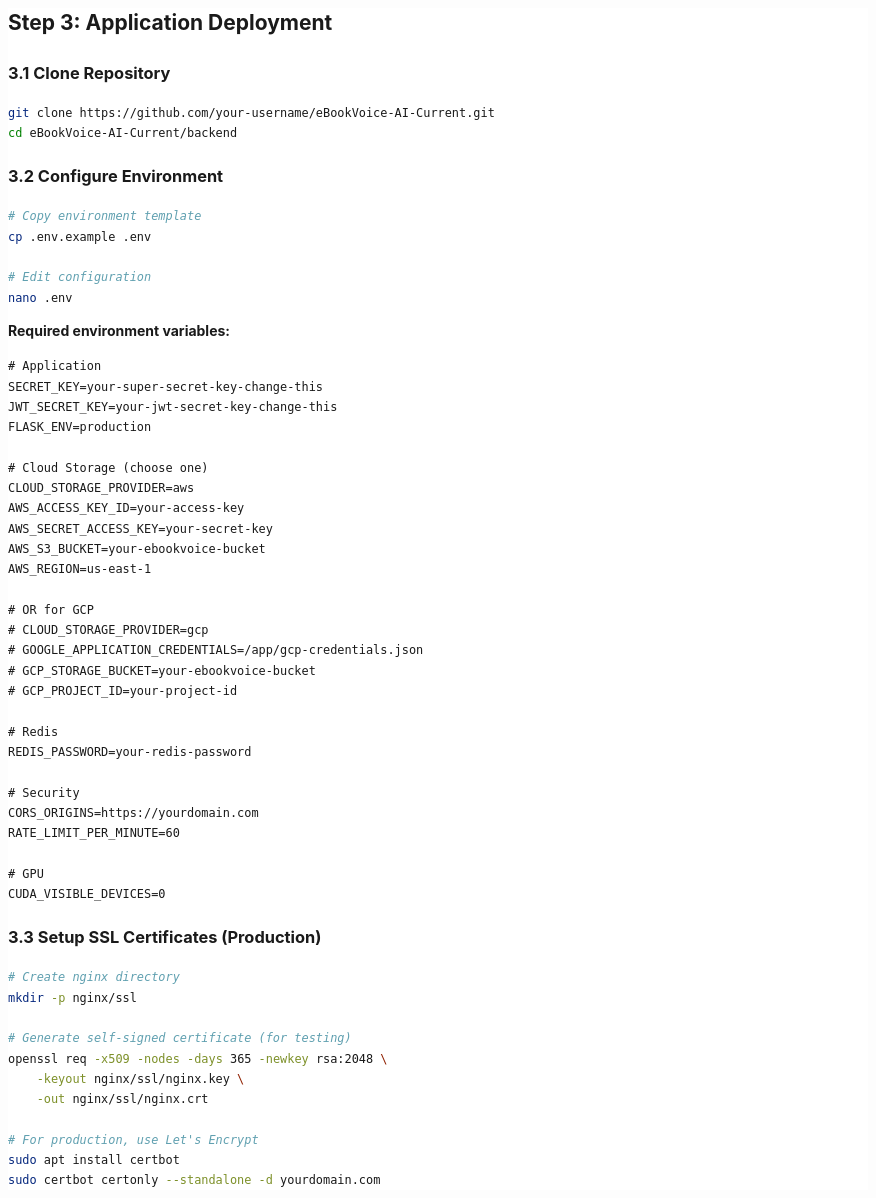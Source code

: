 
## Step 3: Application Deployment

### 3.1 Clone Repository
```bash
git clone https://github.com/your-username/eBookVoice-AI-Current.git
cd eBookVoice-AI-Current/backend
```

### 3.2 Configure Environment
```bash
# Copy environment template
cp .env.example .env

# Edit configuration
nano .env
```

**Required environment variables:**
```env
# Application
SECRET_KEY=your-super-secret-key-change-this
JWT_SECRET_KEY=your-jwt-secret-key-change-this
FLASK_ENV=production

# Cloud Storage (choose one)
CLOUD_STORAGE_PROVIDER=aws
AWS_ACCESS_KEY_ID=your-access-key
AWS_SECRET_ACCESS_KEY=your-secret-key
AWS_S3_BUCKET=your-ebookvoice-bucket
AWS_REGION=us-east-1

# OR for GCP
# CLOUD_STORAGE_PROVIDER=gcp
# GOOGLE_APPLICATION_CREDENTIALS=/app/gcp-credentials.json
# GCP_STORAGE_BUCKET=your-ebookvoice-bucket
# GCP_PROJECT_ID=your-project-id

# Redis
REDIS_PASSWORD=your-redis-password

# Security
CORS_ORIGINS=https://yourdomain.com
RATE_LIMIT_PER_MINUTE=60

# GPU
CUDA_VISIBLE_DEVICES=0
```

### 3.3 Setup SSL Certificates (Production)
```bash
# Create nginx directory
mkdir -p nginx/ssl

# Generate self-signed certificate (for testing)
openssl req -x509 -nodes -days 365 -newkey rsa:2048 \
    -keyout nginx/ssl/nginx.key \
    -out nginx/ssl/nginx.crt

# For production, use Let's Encrypt
sudo apt install certbot
sudo certbot certonly --standalone -d yourdomain.com
```
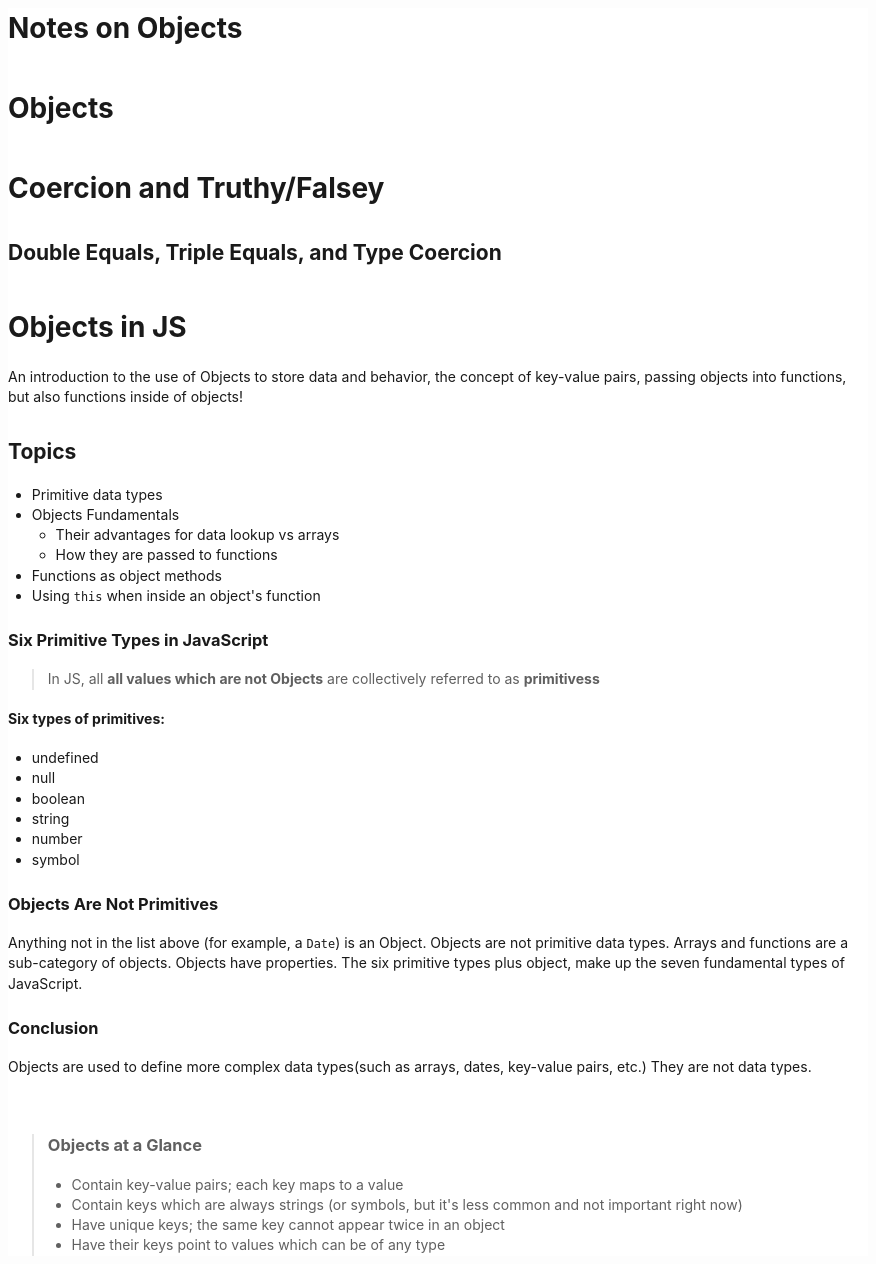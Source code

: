 # Notes on Objects
# Objects 

# Coercion and Truthy/Falsey

## Double Equals, Triple Equals, and Type Coercion


# Objects in JS
An introduction to the use of Objects to store data and behavior, the concept of key-value pairs, passing objects into functions, but also functions inside of objects!

## Topics
* Primitive data types
* Objects Fundamentals
  * Their advantages for data lookup vs arrays
  * How they are passed to functions
* Functions as object methods
* Using `this` when inside an object's function

### Six Primitive Types in JavaScript
> In JS, all **all values which are not Objects** are collectively referred to as **primitivess**

#### Six types of primitives:
* undefined
* null
* boolean
* string
* number
* symbol

### Objects Are Not Primitives
Anything not in the list above (for example, a `Date`) is an Object. Objects are not primitive data types. 
Arrays and functions are a sub-category of objects. Objects have properties. 
The six primitive types plus object, make up the seven fundamental types of JavaScript. 

### Conclusion
Objects are used to define more complex data types(such as arrays, dates, key-value pairs, etc.) They are not data types. 


<br>

>### **Objects at a Glance** 
>* Contain key-value pairs; each key maps to a value
>* Contain keys which are always strings (or symbols, but it's less common and not important right now)
>* Have unique keys; the same key cannot appear twice in an object
>* Have their keys point to values which can be of any type
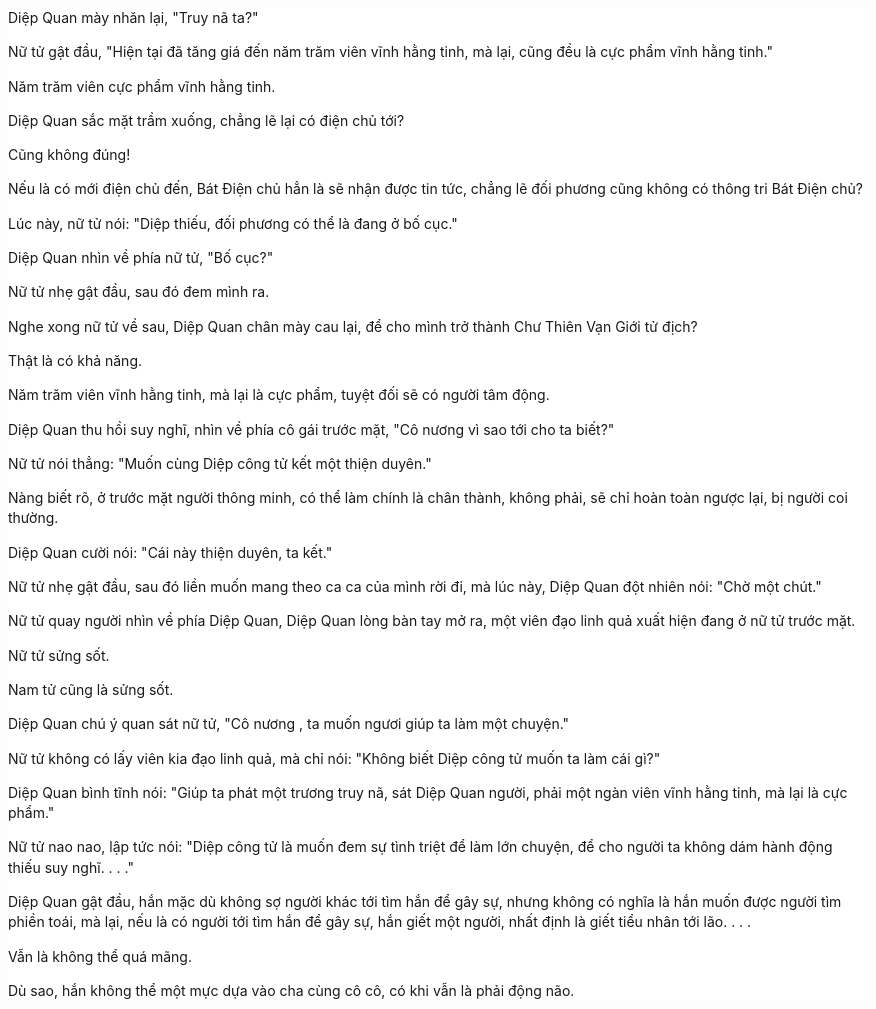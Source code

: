 Diệp Quan mày nhăn lại, "Truy nã ta?"

Nữ tử gật đầu, "Hiện tại đã tăng giá đến năm trăm viên vĩnh hằng tinh, mà lại, cũng đều là cực phẩm vĩnh hằng tinh."

Năm trăm viên cực phẩm vĩnh hằng tinh.

Diệp Quan sắc mặt trầm xuống, chẳng lẽ lại có điện chủ tới?

Cũng không đúng!

Nếu là có mới điện chủ đến, Bát Điện chủ hẳn là sẽ nhận được tin tức, chẳng lẽ đối phương cũng không có thông tri Bát Điện chủ?

Lúc này, nữ tử nói: "Diệp thiếu, đối phương có thể là đang ở bố cục."

Diệp Quan nhìn về phía nữ tử, "Bố cục?"

Nữ tử nhẹ gật đầu, sau đó đem mình ra.

Nghe xong nữ tử về sau, Diệp Quan chân mày cau lại, để cho mình trở thành Chư Thiên Vạn Giới tử địch?

Thật là có khả năng.

Năm trăm viên vĩnh hằng tinh, mà lại là cực phẩm, tuyệt đối sẽ có người tâm động.

Diệp Quan thu hồi suy nghĩ, nhìn về phía cô gái trước mặt, "Cô nương vì sao tới cho ta biết?"

Nữ tử nói thẳng: "Muốn cùng Diệp công tử kết một thiện duyên."

Nàng biết rõ, ở trước mặt người thông minh, có thể làm chính là chân thành, không phải, sẽ chỉ hoàn toàn ngược lại, bị người coi thường.

Diệp Quan cười nói: "Cái này thiện duyên, ta kết."

Nữ tử nhẹ gật đầu, sau đó liền muốn mang theo ca ca của mình rời đi, mà lúc này, Diệp Quan đột nhiên nói: "Chờ một chút."

Nữ tử quay người nhìn về phía Diệp Quan, Diệp Quan lòng bàn tay mở ra, một viên đạo linh quả xuất hiện đang ở nữ tử trước mặt.

Nữ tử sửng sốt.

Nam tử cũng là sửng sốt.

Diệp Quan chú ý quan sát nữ tử, "Cô nương , ta muốn ngươi giúp ta làm một chuyện."

Nữ tử không có lấy viên kia đạo linh quả, mà chỉ nói: "Không biết Diệp công tử muốn ta làm cái gì?"

Diệp Quan bình tĩnh nói: "Giúp ta phát một trương truy nã, sát Diệp Quan người, phải một ngàn viên vĩnh hằng tinh, mà lại là cực phẩm."

Nữ tử nao nao, lập tức nói: "Diệp công tử là muốn đem sự tình triệt để làm lớn chuyện, để cho người ta không dám hành động thiếu suy nghĩ. . . ."

Diệp Quan gật đầu, hắn mặc dù không sợ người khác tới tìm hắn để gây sự, nhưng không có nghĩa là hắn muốn được người tìm phiền toái, mà lại, nếu là có người tới tìm hắn để gây sự, hắn giết một người, nhất định là giết tiểu nhân tới lão. . . .

Vẫn là không thể quá mãng.

Dù sao, hắn không thể một mực dựa vào cha cùng cô cô, có khi vẫn là phải động não.
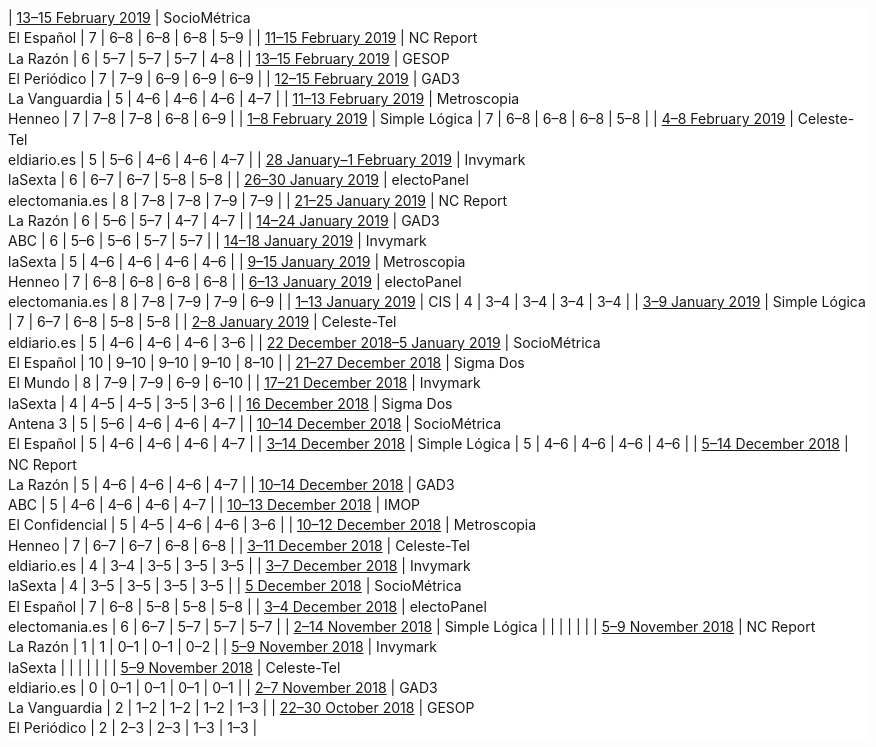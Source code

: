 | [13–15 February 2019](2019-02-15-SocioMétrica.html) | SocioMétrica <br> El Español | 7 | 6–8 | 6–8 | 6–8 | 5–9 |
| [11–15 February 2019](2019-02-15-NCReport.html) | NC Report <br> La Razón | 6 | 5–7 | 5–7 | 5–7 | 4–8 |
| [13–15 February 2019](2019-02-15-GESOP.html) | GESOP <br> El Periódico | 7 | 7–9 | 6–9 | 6–9 | 6–9 |
| [12–15 February 2019](2019-02-15-GAD3.html) | GAD3 <br> La Vanguardia | 5 | 4–6 | 4–6 | 4–6 | 4–7 |
| [11–13 February 2019](2019-02-13-Metroscopia.html) | Metroscopia <br> Henneo | 7 | 7–8 | 7–8 | 6–8 | 6–9 |
| [1–8 February 2019](2019-02-08-SimpleLógica.html) | Simple Lógica | 7 | 6–8 | 6–8 | 6–8 | 5–8 |
| [4–8 February 2019](2019-02-08-Celeste-Tel.html) | Celeste-Tel <br> eldiario.es | 5 | 5–6 | 4–6 | 4–6 | 4–7 |
| [28 January–1 February 2019](2019-02-01-Invymark.html) | Invymark <br> laSexta | 6 | 6–7 | 6–7 | 5–8 | 5–8 |
| [26–30 January 2019](2019-01-30-electoPanel.html) | electoPanel <br> electomania.es | 8 | 7–8 | 7–8 | 7–9 | 7–9 |
| [21–25 January 2019](2019-01-25-NCReport.html) | NC Report <br> La Razón | 6 | 5–6 | 5–7 | 4–7 | 4–7 |
| [14–24 January 2019](2019-01-24-GAD3.html) | GAD3 <br> ABC | 6 | 5–6 | 5–6 | 5–7 | 5–7 |
| [14–18 January 2019](2019-01-18-Invymark.html) | Invymark <br> laSexta | 5 | 4–6 | 4–6 | 4–6 | 4–6 |
| [9–15 January 2019](2019-01-15-Metroscopia.html) | Metroscopia <br> Henneo | 7 | 6–8 | 6–8 | 6–8 | 6–8 |
| [6–13 January 2019](2019-01-13-electoPanel.html) | electoPanel <br> electomania.es | 8 | 7–8 | 7–9 | 7–9 | 6–9 |
| [1–13 January 2019](2019-01-13-CIS.html) | CIS | 4 | 3–4 | 3–4 | 3–4 | 3–4 |
| [3–9 January 2019](2019-01-09-SimpleLógica.html) | Simple Lógica | 7 | 6–7 | 6–8 | 5–8 | 5–8 |
| [2–8 January 2019](2019-01-08-Celeste-Tel.html) | Celeste-Tel <br> eldiario.es | 5 | 4–6 | 4–6 | 4–6 | 3–6 |
| [22 December 2018–5 January 2019](2019-01-05-SocioMétrica.html) | SocioMétrica <br> El Español | 10 | 9–10 | 9–10 | 9–10 | 8–10 |
| [21–27 December 2018](2018-12-27-SigmaDos.html) | Sigma Dos <br> El Mundo | 8 | 7–9 | 7–9 | 6–9 | 6–10 |
| [17–21 December 2018](2018-12-21-Invymark.html) | Invymark <br> laSexta | 4 | 4–5 | 4–5 | 3–5 | 3–6 |
| [16 December 2018](2018-12-16-SigmaDos.html) | Sigma Dos <br> Antena 3 | 5 | 5–6 | 4–6 | 4–6 | 4–7 |
| [10–14 December 2018](2018-12-14-SocioMétrica.html) | SocioMétrica <br> El Español | 5 | 4–6 | 4–6 | 4–6 | 4–7 |
| [3–14 December 2018](2018-12-14-SimpleLógica.html) | Simple Lógica | 5 | 4–6 | 4–6 | 4–6 | 4–6 |
| [5–14 December 2018](2018-12-14-NCReport.html) | NC Report <br> La Razón | 5 | 4–6 | 4–6 | 4–6 | 4–7 |
| [10–14 December 2018](2018-12-14-GAD3.html) | GAD3 <br> ABC | 5 | 4–6 | 4–6 | 4–6 | 4–7 |
| [10–13 December 2018](2018-12-13-IMOP.html) | IMOP <br> El Confidencial | 5 | 4–5 | 4–6 | 4–6 | 3–6 |
| [10–12 December 2018](2018-12-12-Metroscopia.html) | Metroscopia <br> Henneo | 7 | 6–7 | 6–7 | 6–8 | 6–8 |
| [3–11 December 2018](2018-12-11-Celeste-Tel.html) | Celeste-Tel <br> eldiario.es | 4 | 3–4 | 3–5 | 3–5 | 3–5 |
| [3–7 December 2018](2018-12-07-Invymark.html) | Invymark <br> laSexta | 4 | 3–5 | 3–5 | 3–5 | 3–5 |
| [5 December 2018](2018-12-05-SocioMétrica.html) | SocioMétrica <br> El Español | 7 | 6–8 | 5–8 | 5–8 | 5–8 |
| [3–4 December 2018](2018-12-04-electoPanel.html) | electoPanel <br> electomania.es | 6 | 6–7 | 5–7 | 5–7 | 5–7 |
| [2–14 November 2018](2018-11-14-SimpleLógica.html) | Simple Lógica |  |  |  |  |  |
| [5–9 November 2018](2018-11-09-NCReport.html) | NC Report <br> La Razón | 1 | 1 | 0–1 | 0–1 | 0–2 |
| [5–9 November 2018](2018-11-09-Invymark.html) | Invymark <br> laSexta |  |  |  |  |  |
| [5–9 November 2018](2018-11-09-Celeste-Tel.html) | Celeste-Tel <br> eldiario.es | 0 | 0–1 | 0–1 | 0–1 | 0–1 |
| [2–7 November 2018](2018-11-07-GAD3.html) | GAD3 <br> La Vanguardia | 2 | 1–2 | 1–2 | 1–2 | 1–3 |
| [22–30 October 2018](2018-10-30-GESOP.html) | GESOP <br> El Periódico | 2 | 2–3 | 2–3 | 1–3 | 1–3 |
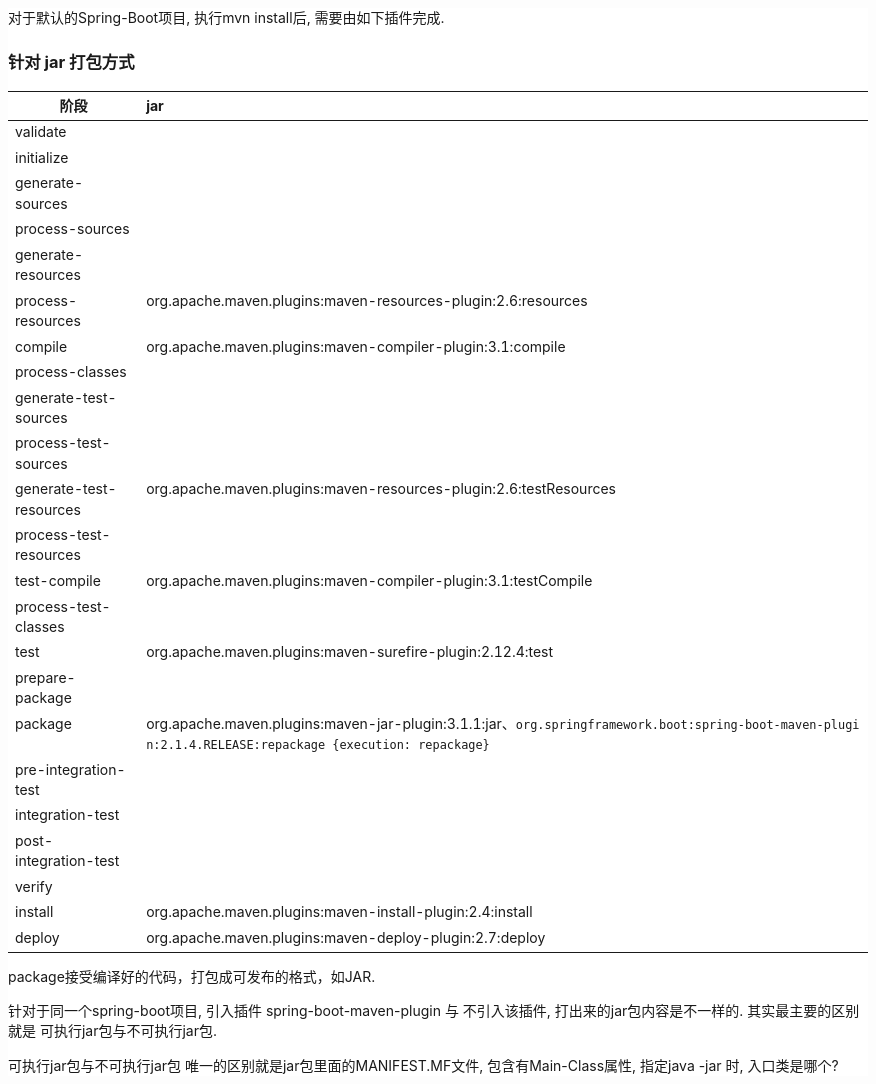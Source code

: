 对于默认的Spring-Boot项目, 执行mvn install后, 需要由如下插件完成.

### 针对 jar 打包方式

| 阶段                    | jar     |
| --------                | :-----  |
| validate                |         |
| initialize              |         |
| generate-sources        |         |
| process-sources         |         |
| generate-resources      |         |
| process-resources       | org.apache.maven.plugins:maven-resources-plugin:2.6:resources |
| compile                 | org.apache.maven.plugins:maven-compiler-plugin:3.1:compile |
| process-classes         |         |
| generate-test-sources   |         |
| process-test-sources    |         |
| generate-test-resources | org.apache.maven.plugins:maven-resources-plugin:2.6:testResources |
| process-test-resources  |         |
| test-compile            | org.apache.maven.plugins:maven-compiler-plugin:3.1:testCompile |
| process-test-classes    |         |
| test                    | org.apache.maven.plugins:maven-surefire-plugin:2.12.4:test |
| prepare-package         |         |
| package                 | org.apache.maven.plugins:maven-jar-plugin:3.1.1:jar、`org.springframework.boot:spring-boot-maven-plugin:2.1.4.RELEASE:repackage {execution: repackage}` |
| pre-integration-test    |         |
| integration-test        |         |
| post-integration-test   |         |
| verify                  |         |
| install                 | org.apache.maven.plugins:maven-install-plugin:2.4:install |
| deploy                  | org.apache.maven.plugins:maven-deploy-plugin:2.7:deploy   |

package接受编译好的代码，打包成可发布的格式，如JAR.

针对于同一个spring-boot项目, 引入插件 spring-boot-maven-plugin 与 不引入该插件, 打出来的jar包内容是不一样的. 其实最主要的区别就是 可执行jar包与不可执行jar包.

可执行jar包与不可执行jar包 唯一的区别就是jar包里面的MANIFEST.MF文件, 包含有Main-Class属性, 指定java -jar 时, 入口类是哪个?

+++

In the listing above, find the line with "in an object" and the line with "Diệp Quan mày". Set down exactly those lines and everything between them, skipping pictures.

**Reply to the exercise:**
>* Have unique keys; the same key cannot appear twice in an object
>* Have their keys point to values which can be of any type
Source code

: Diệp Quan mày nhăn lại, "Truy nã ta?"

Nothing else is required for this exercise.